» Exercise
Report, from the records below, every line where the word "have" appears.

» Records supplied
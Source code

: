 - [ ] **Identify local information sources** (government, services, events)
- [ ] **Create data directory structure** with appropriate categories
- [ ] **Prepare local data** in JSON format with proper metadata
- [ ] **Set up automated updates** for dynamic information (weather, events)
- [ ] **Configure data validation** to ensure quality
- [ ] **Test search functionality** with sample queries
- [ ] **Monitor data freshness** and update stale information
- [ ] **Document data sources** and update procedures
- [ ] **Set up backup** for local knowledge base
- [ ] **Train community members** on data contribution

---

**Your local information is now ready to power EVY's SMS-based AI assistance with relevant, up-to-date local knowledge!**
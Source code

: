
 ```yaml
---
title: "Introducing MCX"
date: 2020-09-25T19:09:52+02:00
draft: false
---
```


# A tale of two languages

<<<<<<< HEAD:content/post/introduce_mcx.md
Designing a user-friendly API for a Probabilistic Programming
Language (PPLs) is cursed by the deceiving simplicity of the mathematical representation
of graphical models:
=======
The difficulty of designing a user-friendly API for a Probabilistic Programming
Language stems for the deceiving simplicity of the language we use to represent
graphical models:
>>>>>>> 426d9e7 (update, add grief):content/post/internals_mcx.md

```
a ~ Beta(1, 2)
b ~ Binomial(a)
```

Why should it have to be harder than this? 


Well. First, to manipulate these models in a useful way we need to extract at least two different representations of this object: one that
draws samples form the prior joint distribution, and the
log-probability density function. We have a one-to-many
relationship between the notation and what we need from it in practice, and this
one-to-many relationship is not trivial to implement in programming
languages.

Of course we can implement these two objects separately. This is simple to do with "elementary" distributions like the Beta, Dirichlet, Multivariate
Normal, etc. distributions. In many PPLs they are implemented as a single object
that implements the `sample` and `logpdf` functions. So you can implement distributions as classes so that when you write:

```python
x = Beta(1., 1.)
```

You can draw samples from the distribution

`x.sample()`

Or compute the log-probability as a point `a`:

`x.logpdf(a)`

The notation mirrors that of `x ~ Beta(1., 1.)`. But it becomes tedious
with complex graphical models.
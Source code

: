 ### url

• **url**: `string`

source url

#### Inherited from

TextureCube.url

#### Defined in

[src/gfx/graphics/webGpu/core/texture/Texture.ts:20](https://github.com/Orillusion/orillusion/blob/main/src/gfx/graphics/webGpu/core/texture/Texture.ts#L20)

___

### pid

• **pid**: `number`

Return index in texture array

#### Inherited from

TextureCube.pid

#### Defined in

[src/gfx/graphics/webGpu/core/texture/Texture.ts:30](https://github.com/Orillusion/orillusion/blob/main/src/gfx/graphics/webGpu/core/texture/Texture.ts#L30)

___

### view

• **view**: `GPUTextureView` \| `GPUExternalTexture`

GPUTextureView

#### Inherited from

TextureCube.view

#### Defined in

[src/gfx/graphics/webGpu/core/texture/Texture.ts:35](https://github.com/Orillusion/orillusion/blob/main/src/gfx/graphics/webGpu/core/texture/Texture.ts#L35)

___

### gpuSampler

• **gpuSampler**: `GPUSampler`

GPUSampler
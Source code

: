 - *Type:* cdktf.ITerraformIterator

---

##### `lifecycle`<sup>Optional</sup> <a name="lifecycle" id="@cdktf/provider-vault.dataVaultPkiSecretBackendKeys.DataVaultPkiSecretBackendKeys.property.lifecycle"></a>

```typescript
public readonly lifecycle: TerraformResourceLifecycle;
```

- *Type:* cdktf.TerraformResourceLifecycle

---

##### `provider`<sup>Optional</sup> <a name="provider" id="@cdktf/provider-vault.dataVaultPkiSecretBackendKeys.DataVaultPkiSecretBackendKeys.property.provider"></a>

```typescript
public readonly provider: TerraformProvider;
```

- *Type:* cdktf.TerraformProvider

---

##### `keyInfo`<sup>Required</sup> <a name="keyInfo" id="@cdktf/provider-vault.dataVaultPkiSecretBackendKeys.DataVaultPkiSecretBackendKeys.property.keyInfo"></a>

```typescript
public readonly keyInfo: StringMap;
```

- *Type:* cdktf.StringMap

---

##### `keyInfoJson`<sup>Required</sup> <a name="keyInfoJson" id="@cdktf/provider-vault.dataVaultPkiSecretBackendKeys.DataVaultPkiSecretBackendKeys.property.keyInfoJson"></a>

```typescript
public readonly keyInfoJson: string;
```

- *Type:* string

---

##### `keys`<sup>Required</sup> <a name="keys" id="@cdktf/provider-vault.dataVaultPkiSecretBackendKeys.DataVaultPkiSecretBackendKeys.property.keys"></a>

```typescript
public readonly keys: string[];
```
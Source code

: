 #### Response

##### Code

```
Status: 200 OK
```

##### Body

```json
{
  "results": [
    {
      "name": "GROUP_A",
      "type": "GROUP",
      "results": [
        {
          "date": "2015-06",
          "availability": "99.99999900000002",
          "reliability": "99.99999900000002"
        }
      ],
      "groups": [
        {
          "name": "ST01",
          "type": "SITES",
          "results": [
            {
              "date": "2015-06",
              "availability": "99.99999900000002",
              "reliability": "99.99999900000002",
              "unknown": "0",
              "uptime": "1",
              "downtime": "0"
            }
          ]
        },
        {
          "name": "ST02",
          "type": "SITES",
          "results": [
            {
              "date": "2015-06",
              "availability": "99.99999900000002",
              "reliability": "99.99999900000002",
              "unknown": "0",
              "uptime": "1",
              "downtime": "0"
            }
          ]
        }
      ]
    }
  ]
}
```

» Response
Why should it have to be harder than this? 
log-probability density function. We have a one-to-many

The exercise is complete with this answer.